**Required work:** Show only those lines of the entries where the string "hours" is found.

[Start of Attachment]

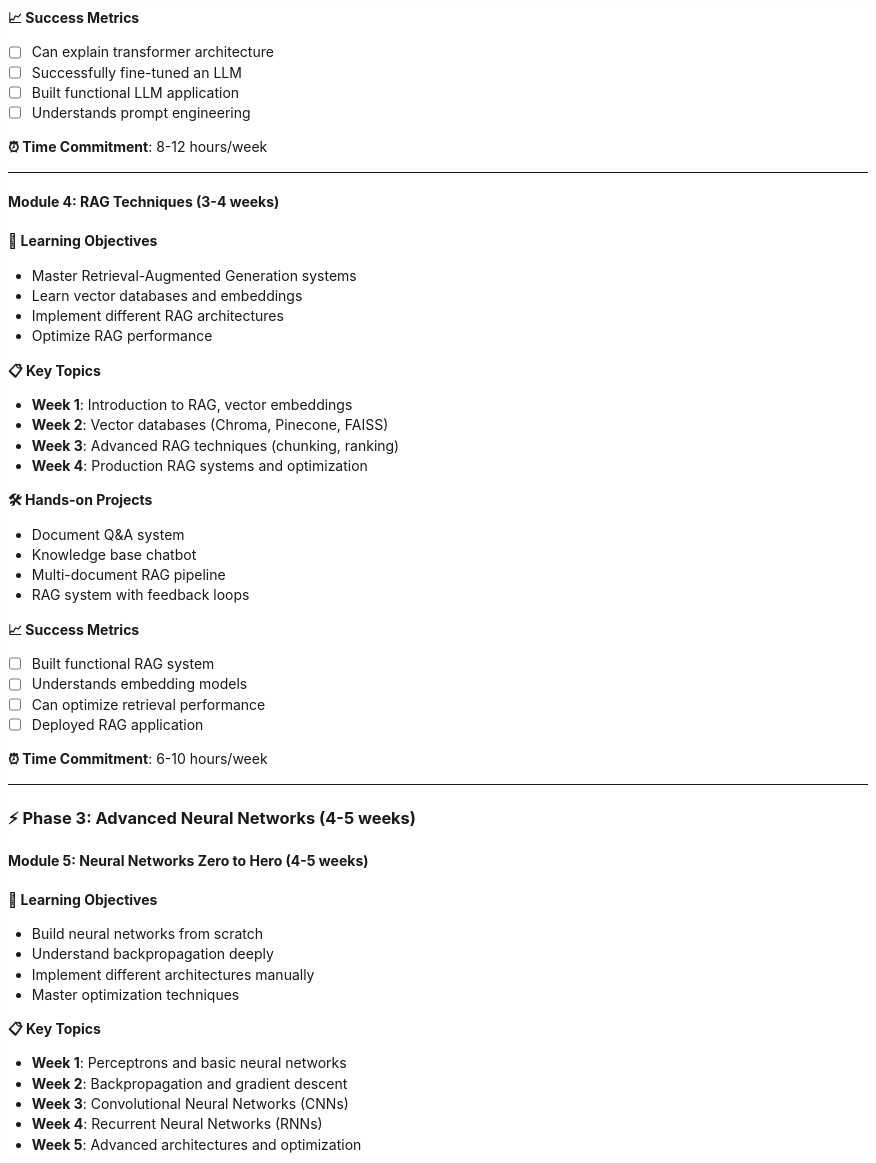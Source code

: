 **📈 Success Metrics**
- [ ] Can explain transformer architecture
- [ ] Successfully fine-tuned an LLM
- [ ] Built functional LLM application
- [ ] Understands prompt engineering

**⏰ Time Commitment**: 8-12 hours/week

---

#### Module 4: RAG Techniques (3-4 weeks)
**🎯 Learning Objectives**
- Master Retrieval-Augmented Generation systems
- Learn vector databases and embeddings
- Implement different RAG architectures
- Optimize RAG performance

**📋 Key Topics**
- **Week 1**: Introduction to RAG, vector embeddings
- **Week 2**: Vector databases (Chroma, Pinecone, FAISS)
- **Week 3**: Advanced RAG techniques (chunking, ranking)
- **Week 4**: Production RAG systems and optimization

**🛠️ Hands-on Projects**
- Document Q&A system
- Knowledge base chatbot
- Multi-document RAG pipeline
- RAG system with feedback loops

**📈 Success Metrics**
- [ ] Built functional RAG system
- [ ] Understands embedding models
- [ ] Can optimize retrieval performance
- [ ] Deployed RAG application

**⏰ Time Commitment**: 6-10 hours/week

---

### ⚡ Phase 3: Advanced Neural Networks (4-5 weeks)

#### Module 5: Neural Networks Zero to Hero (4-5 weeks)
**🎯 Learning Objectives**
- Build neural networks from scratch
- Understand backpropagation deeply
- Implement different architectures manually
- Master optimization techniques

**📋 Key Topics**
- **Week 1**: Perceptrons and basic neural networks
- **Week 2**: Backpropagation and gradient descent
- **Week 3**: Convolutional Neural Networks (CNNs)
- **Week 4**: Recurrent Neural Networks (RNNs)
- **Week 5**: Advanced architectures and optimization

[End of Attachment]

**Reply to the exercise:**
**⏰ Time Commitment**: 8-12 hours/week
**⏰ Time Commitment**: 6-10 hours/week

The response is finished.